In order to combat this we design a hierarchy of machine learning models, heuristics and rules to score various nuance associated with an email. By capturing and appropriately measuring the risk inherent in communication behavior and networks we can verify the trust and authenticity that should be ascribed to a message. However as with any models there is an error rate. In contrast to many applications, with respect to fraud the tolerance for error is close to 0. If we cast a wide net and quarantine all emails that induce doubt we will be wrong a lot of the time. In that scenario credibility in the trust scores of our solution diminishes until it is basically void. On the other hand if we miss malicious messages we are equally as redundant. 

In the dead zone our models have nothing in the past to learn from, our rules and heuristics fall short here. These are messages from domains never seen or rarely seen before. They established no relationships, there is no norm for their archictecture. We give this section a modest score. Inherent in a modest score are some misses, some malicious emails get passed us with a low but not an ‘untrustworthy’ score. The goal in this context is generate features which might enable you to score on some aspects of these messages or develop a better prior for their risk probability. 

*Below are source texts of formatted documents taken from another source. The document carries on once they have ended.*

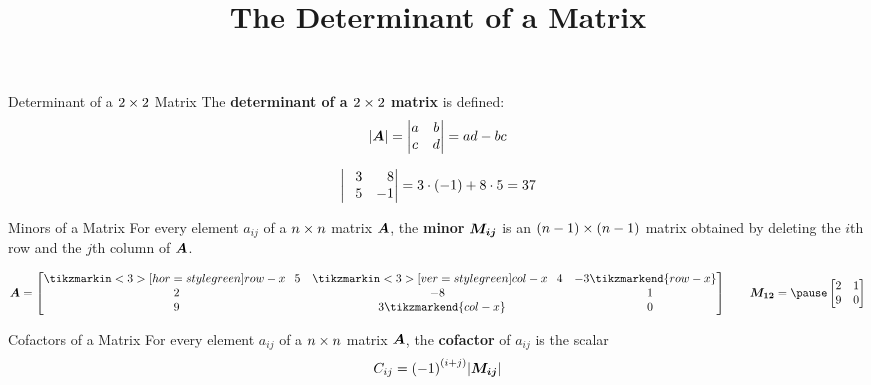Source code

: \documentclass{beamer}
\title[MA245 - Section 3.4]{The Determinant of a Matrix}
\begin{document}
\begin{frame}
  \titlepage
\end{frame}

\begin{frame}
\begin{block}{Determinant of a $2 \times 2$ Matrix}
The \textbf{determinant of a $2 \times 2$ matrix} is defined:
\begin{equation*}
{\left\lvert \boldsymbol{A}\right\rvert} = 
\begin{vmatrix}
a & b \\
c & d
\end{vmatrix}
=ad-bc
\end{equation*}
\end{block}\pause
\begin{example}
\begin{equation*}
\begin{vmatrix}
\+3 & \+8\\
\+5 & -1
\end{vmatrix}
=3\cdot (-1) + 8\cdot 5=37
\end{equation*}
\end{example}
\end{frame}

\begin{frame}
\begin{block}{Minors of a Matrix}
For every element $a_{ij}$ of a $n \times n$ matrix $\boldsymbol{A}$, the \textbf{minor} $\boldsymbol{M_{ij}}$ is an $(n-1) \times (n-1)$ matrix obtained by deleting the $i$th row and the $j$th column of $\boldsymbol{A}$.
\end{block}\pause
\begin{example}
\begin{equation*}
\mat{A}=
\begin{bmatrix}
	\tikzmarkin<3>[hor=style green]{row-x}\+5 & \tikzmarkin<3>[ver=style green]{col-x}\+4 &  -3\tikzmarkend{row-x}\\
	\+2 &  -8 & \+1\\
	\+9 & \+3\tikzmarkend{col-x} & \+0\\
\end{bmatrix}
\qquad
\mat{M_{12}}=\pause
\begin{bmatrix}
		2 & 1\\
		9 & 0\\
\end{bmatrix}
\end{equation*}
\end{example}\pause
\begin{block}{Cofactors of a Matrix}
For every element $a_{ij}$ of a $n \times n$ matrix $\boldsymbol{A}$, the \textbf{cofactor} of $a_{ij}$ is the scalar
\begin{equation*}
C_{ij}={(-1)}^{(i+j)}{\left\lvert \boldsymbol{M_{ij}}\right\rvert}
\end{equation*}
\end{block}
\end{frame}
\end{document}
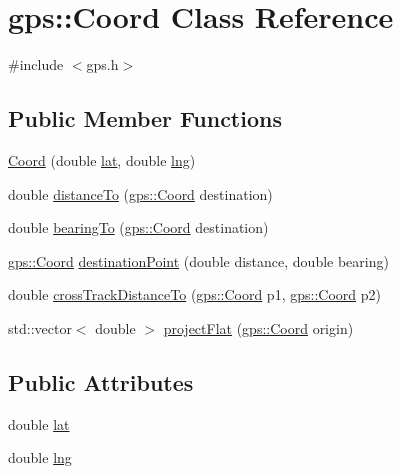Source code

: \hypertarget{classgps_1_1Coord}{}\section{gps\+:\+:Coord Class Reference}
\label{classgps_1_1Coord}


{\ttfamily \#include $<$gps.\+h$>$}

\subsection*{Public Member Functions}
\begin{DoxyCompactItemize}
\item 
\hyperlink{classgps_1_1Coord_afcc45fae837b48cd7d9bd545c4dc574c}{Coord} (double \hyperlink{classgps_1_1Coord_a17cbbd7580a83c42f650b8f93e14d98e}{lat}, double \hyperlink{classgps_1_1Coord_abca98aaabe2dc3cf50ebdd687c2f47e8}{lng})
\item 
double \hyperlink{classgps_1_1Coord_a335589710eec94e6062323ef5c8994ab}{distance\+To} (\hyperlink{classgps_1_1Coord}{gps\+::\+Coord} destination)
\item 
double \hyperlink{classgps_1_1Coord_a3d3d160c28334979d220dce4112e087d}{bearing\+To} (\hyperlink{classgps_1_1Coord}{gps\+::\+Coord} destination)
\item 
\hyperlink{classgps_1_1Coord}{gps\+::\+Coord} \hyperlink{classgps_1_1Coord_ae76a605c81049d648d4e39ee0f56ff7b}{destination\+Point} (double distance, double bearing)
\item 
double \hyperlink{classgps_1_1Coord_a0efb59b2c1fa68551f118bcea3733593}{cross\+Track\+Distance\+To} (\hyperlink{classgps_1_1Coord}{gps\+::\+Coord} p1, \hyperlink{classgps_1_1Coord}{gps\+::\+Coord} p2)
\item 
std\+::vector$<$ double $>$ \hyperlink{classgps_1_1Coord_ac2e47c5d6d9a3d54a4086e8003fc7e9a}{project\+Flat} (\hyperlink{classgps_1_1Coord}{gps\+::\+Coord} origin)
\end{DoxyCompactItemize}
\subsection*{Public Attributes}
\begin{DoxyCompactItemize}
\item 
double \hyperlink{classgps_1_1Coord_a17cbbd7580a83c42f650b8f93e14d98e}{lat}
\item 
double \hyperlink{classgps_1_1Coord_abca98aaabe2dc3cf50ebdd687c2f47e8}{lng}
\end{DoxyCompactItemize}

Research in the dead zone has lead to the uncovering of new trends in malicious emails we had not previously been able to measure. In particular we have identified a number of campaign techniques. Unlike spam these are target, sophisticated, micro campaigns which appear to real messages. 

I would like to present on the various types of malicious campaigns we have identified, how we have come to measure them in a non static threat environment and how that has changes the nature of our dead zone. 


I am a Data scientist applying machine learning for email security and fraud detection at Agari. My background is in economics and behavioral research with a particular focus on risk perception and the behavioral nuances involved in decision making under risk and uncertainty.